Southwestern Energy intends to use approximately $327 million of the net proceeds from the offering to repay in full and terminate its 2015 Amended and Restated Term Loan with various lenders and Bank of America, as administrative agent and lender. The remaining net proceeds of the offering, together with cash on hand, to fund the concurrent tender offers to purchase for cash are subject to certain conditions, (i) any and all of the Southwestern’s 4.05% senior notes due 2020 and (ii) subject to certain limits, up to $100 million of each of its 4.10% senior notes due 2022 and 4.95% senior notes due 2025 subject to the applicable priority levels and caps.

If the tender offers are not consummated, or the aggregate amount of securities tendered in the tender offers and accepted for payment is less than the net proceeds of the offering dedicated for that purpose, Southwestern will use the remainder of the net proceeds for other repayments of indebtedness, subject to the terms of the Southwestern’s credit facilities.

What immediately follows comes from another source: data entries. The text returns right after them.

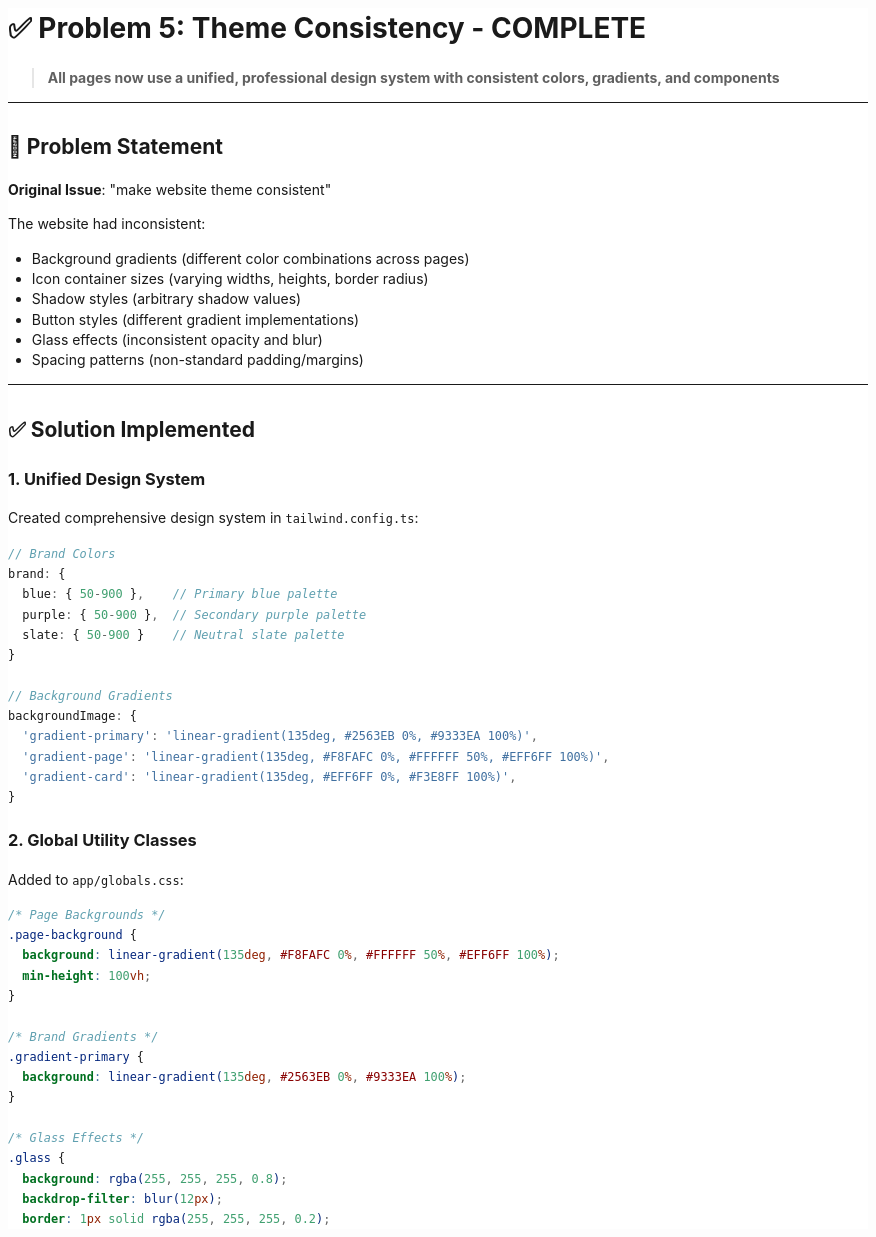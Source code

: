 # ✅ Problem 5: Theme Consistency - COMPLETE

> **All pages now use a unified, professional design system with consistent colors, gradients, and components**

---

## 🎯 Problem Statement

**Original Issue**: "make website theme consistent"

The website had inconsistent:
- Background gradients (different color combinations across pages)
- Icon container sizes (varying widths, heights, border radius)
- Shadow styles (arbitrary shadow values)
- Button styles (different gradient implementations)
- Glass effects (inconsistent opacity and blur)
- Spacing patterns (non-standard padding/margins)

---

## ✅ Solution Implemented

### 1. **Unified Design System**

Created comprehensive design system in `tailwind.config.ts`:

```typescript
// Brand Colors
brand: {
  blue: { 50-900 },    // Primary blue palette
  purple: { 50-900 },  // Secondary purple palette  
  slate: { 50-900 }    // Neutral slate palette
}

// Background Gradients
backgroundImage: {
  'gradient-primary': 'linear-gradient(135deg, #2563EB 0%, #9333EA 100%)',
  'gradient-page': 'linear-gradient(135deg, #F8FAFC 0%, #FFFFFF 50%, #EFF6FF 100%)',
  'gradient-card': 'linear-gradient(135deg, #EFF6FF 0%, #F3E8FF 100%)',
}
```

### 2. **Global Utility Classes**

Added to `app/globals.css`:

```css
/* Page Backgrounds */
.page-background {
  background: linear-gradient(135deg, #F8FAFC 0%, #FFFFFF 50%, #EFF6FF 100%);
  min-height: 100vh;
}

/* Brand Gradients */
.gradient-primary {
  background: linear-gradient(135deg, #2563EB 0%, #9333EA 100%);
}

/* Glass Effects */
.glass {
  background: rgba(255, 255, 255, 0.8);
  backdrop-filter: blur(12px);
  border: 1px solid rgba(255, 255, 255, 0.2);
```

J.P. Morgan Securites LLC, Citigroup Global Markets Inc., MUFG Securities Americas Inc., BofA Merrill Lynch, Credit Agricole Securities Inc., Mizuho Securities LLC, RBC Capital Markets LLC and Wells Fargo Securities LLC are acting as joint bookrunning managers for the offering. The offering was made under an automatic shelf registration statement on Form S-3 filed by Southwestern with the Securities and Exchange Commission (SEC) and only by means of a prospectus supplement and accompanying prospectus. A preliminary prospectus supplement has been filed with the SEC to which this communication relates.